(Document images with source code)
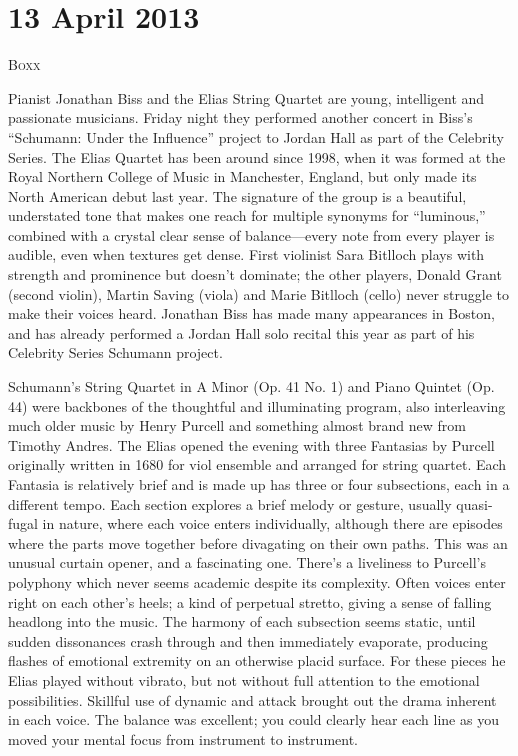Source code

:\chapter{13 April 2013}

\textsc{Boxx}

Pianist Jonathan Biss and the Elias String Quartet are young, intelligent and passionate musicians. Friday night they performed another concert in Biss’s “Schumann: Under the Influence” project to Jordan Hall as part of the Celebrity Series. The Elias Quartet has been around since 1998, when it was formed at the Royal Northern College of Music in Manchester, England, but only made its North American debut last year. The signature of the group is a beautiful, understated tone that makes one reach for multiple synonyms for “luminous,” combined with a crystal clear sense of balance—every note from every player is audible, even when textures get dense. First violinist Sara Bitlloch plays with strength and prominence but doesn’t dominate; the other players, Donald Grant (second violin), Martin Saving (viola) and Marie Bitlloch (cello) never struggle to make their voices heard. Jonathan Biss has made many appearances in Boston, and has already performed a Jordan Hall solo recital this year as part of his Celebrity Series Schumann project.

Schumann’s String Quartet in A Minor (Op. 41 No. 1) and Piano Quintet (Op. 44) were backbones of the thoughtful and illuminating program, also interleaving much older music by Henry Purcell and something almost brand new from Timothy Andres. The Elias opened the evening with three Fantasias by Purcell originally written in 1680 for viol ensemble and arranged for string quartet. Each Fantasia is relatively brief and is made up has three or four subsections, each in a different tempo. Each section explores a brief melody or gesture, usually quasi-fugal in nature, where each voice enters individually, although there are episodes where the parts move together before divagating on their own paths. This was an unusual curtain opener, and a fascinating one. There’s a liveliness to Purcell’s polyphony which never seems academic despite its complexity. Often voices enter right on each other’s heels; a kind of perpetual stretto, giving a sense of falling headlong into the music. The harmony of each subsection seems static, until sudden dissonances crash through and then immediately evaporate, producing flashes of emotional extremity on an otherwise placid surface. For these pieces he Elias played without vibrato, but not without full attention to the emotional possibilities. Skillful use of dynamic and attack brought out the drama inherent in each voice. The balance was excellent; you could clearly hear each line as you moved your mental focus from instrument to instrument.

● WORK TASK: Return all the data exactly, pictures omitted.

● RESPONSE BOX:
Source code

:\chapter{13 April 2013}

\textsc{Boxx}

Pianist Jonathan Biss and the Elias String Quartet are young, intelligent and passionate musicians. Friday night they performed another concert in Biss’s “Schumann: Under the Influence” project to Jordan Hall as part of the Celebrity Series. The Elias Quartet has been around since 1998, when it was formed at the Royal Northern College of Music in Manchester, England, but only made its North American debut last year. The signature of the group is a beautiful, understated tone that makes one reach for multiple synonyms for “luminous,” combined with a crystal clear sense of balance—every note from every player is audible, even when textures get dense. First violinist Sara Bitlloch plays with strength and prominence but doesn’t dominate; the other players, Donald Grant (second violin), Martin Saving (viola) and Marie Bitlloch (cello) never struggle to make their voices heard. Jonathan Biss has made many appearances in Boston, and has already performed a Jordan Hall solo recital this year as part of his Celebrity Series Schumann project.

Schumann’s String Quartet in A Minor (Op. 41 No. 1) and Piano Quintet (Op. 44) were backbones of the thoughtful and illuminating program, also interleaving much older music by Henry Purcell and something almost brand new from Timothy Andres. The Elias opened the evening with three Fantasias by Purcell originally written in 1680 for viol ensemble and arranged for string quartet. Each Fantasia is relatively brief and is made up has three or four subsections, each in a different tempo. Each section explores a brief melody or gesture, usually quasi-fugal in nature, where each voice enters individually, although there are episodes where the parts move together before divagating on their own paths. This was an unusual curtain opener, and a fascinating one. There’s a liveliness to Purcell’s polyphony which never seems academic despite its complexity. Often voices enter right on each other’s heels; a kind of perpetual stretto, giving a sense of falling headlong into the music. The harmony of each subsection seems static, until sudden dissonances crash through and then immediately evaporate, producing flashes of emotional extremity on an otherwise placid surface. For these pieces he Elias played without vibrato, but not without full attention to the emotional possibilities. Skillful use of dynamic and attack brought out the drama inherent in each voice. The balance was excellent; you could clearly hear each line as you moved your mental focus from instrument to instrument.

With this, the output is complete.